In the past if you moved your pension into a singapore scheme (via companies such as those in southern Spain), you could access all your UK pensions in cash (but not the state pension). HOWEVER the HMRC got wise to what has happening, shut down singapore as a jurisdiction, and demanded 55% tax from all those pensioners that had abused the system. YES 55% of your pension has to be paid back to the UK government, no matter what you have done with the money. The remaining money was 'frozen' in the singapore scheme by the HMRC (if it had not been cashed in)

It is likely New Zealnd will soon go the same way due to their 'dodgy' interpretation of the QROPS rules.

There's not enough space to go into full details here. But contact the UK HMRC, and they will explain what you can and cannot do with any pension you move offshore.

The main benefit if you move your pension offshore correctly, is that you do not have to buy an annuity (as you do in the UK), so the money can be passed to beneficiaries.

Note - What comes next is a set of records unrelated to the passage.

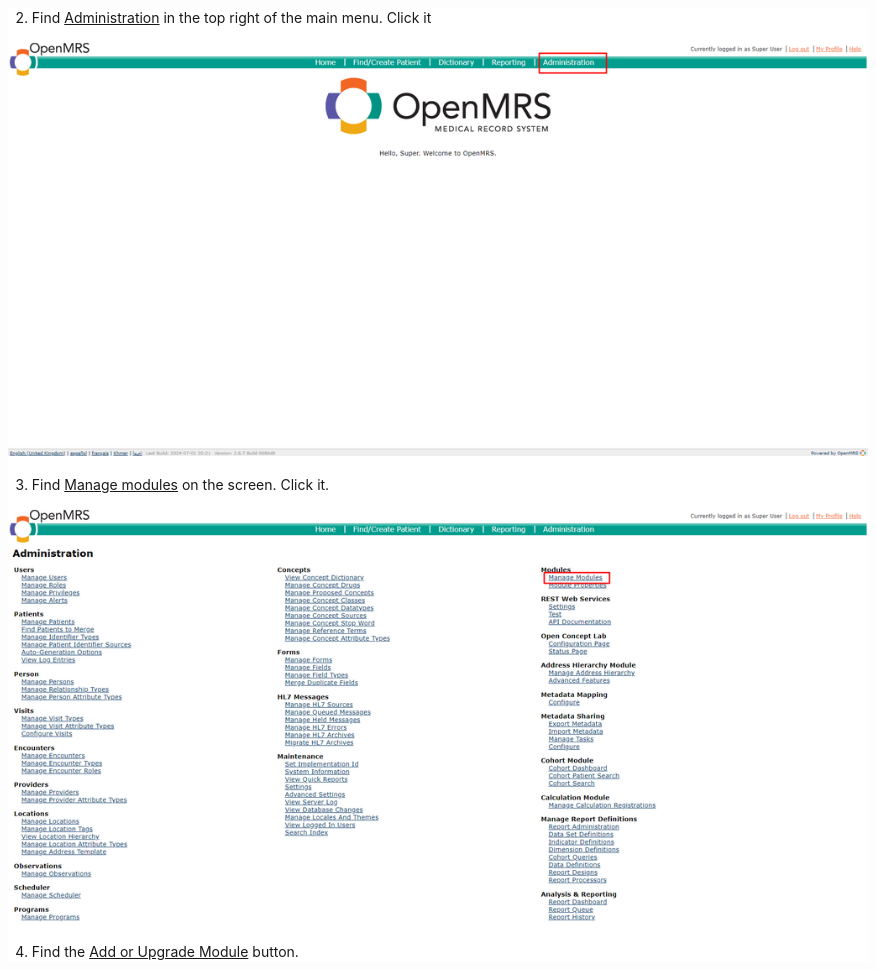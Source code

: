 2. Find <u>Administration</u> in the top right of the main menu. Click it

![](./AdministrationLink.png)

3. Find <u>Manage modules</u> on the screen. Click it.

![](./ManageModulesLink.png)

4. Find the <u>Add or Upgrade Module</u> button.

There are many good companies, that provide good QROPS schemes, and equally as many that flout the rules, promise you the world, and take your money.


----------



## expat76 (Oct 23, 2009)

smithy45 said:


> I have seen several companies advertising in the english free papers, sur in english, Euro Weekly etc claiming that they can release your UK private pension.
> 
> This got my attention because I have a UK private pension fund, and I dont know if anyone has been keeping up with current affairs but pension funds are really in big trouble with the financial collapse and forecast to plummet further.
> 
> ...


In answer to the above, with my situation I decided to look at pension release when I was made redundant, approaching my 50th birthday. It turned out to be the best option for me. I released enough cash from my pension to be able to clear my mortgage and the money that was left should give me a reasonable pension when I do come to retire. There are a few a companies out there that offer this so it's important you do your research before going through with it. In the end I decided to go with a company called braemar and so far they have been pretty good.


----------



## UKMarbella2009 (Sep 24, 2009)

expat76 said:


> In answer to the above, with my situation I decided to look at pension release when I was made redundant, approaching my 50th birthday. It turned out to be the best option for me. I released enough cash from my pension to be able to clear my mortgage and the money that was left should give me a reasonable pension when I do come to retire. There are a few a companies out there that offer this so it's important you do your research before going through with it. In the end I decided to go with a company called braemar and so far they have been pretty good.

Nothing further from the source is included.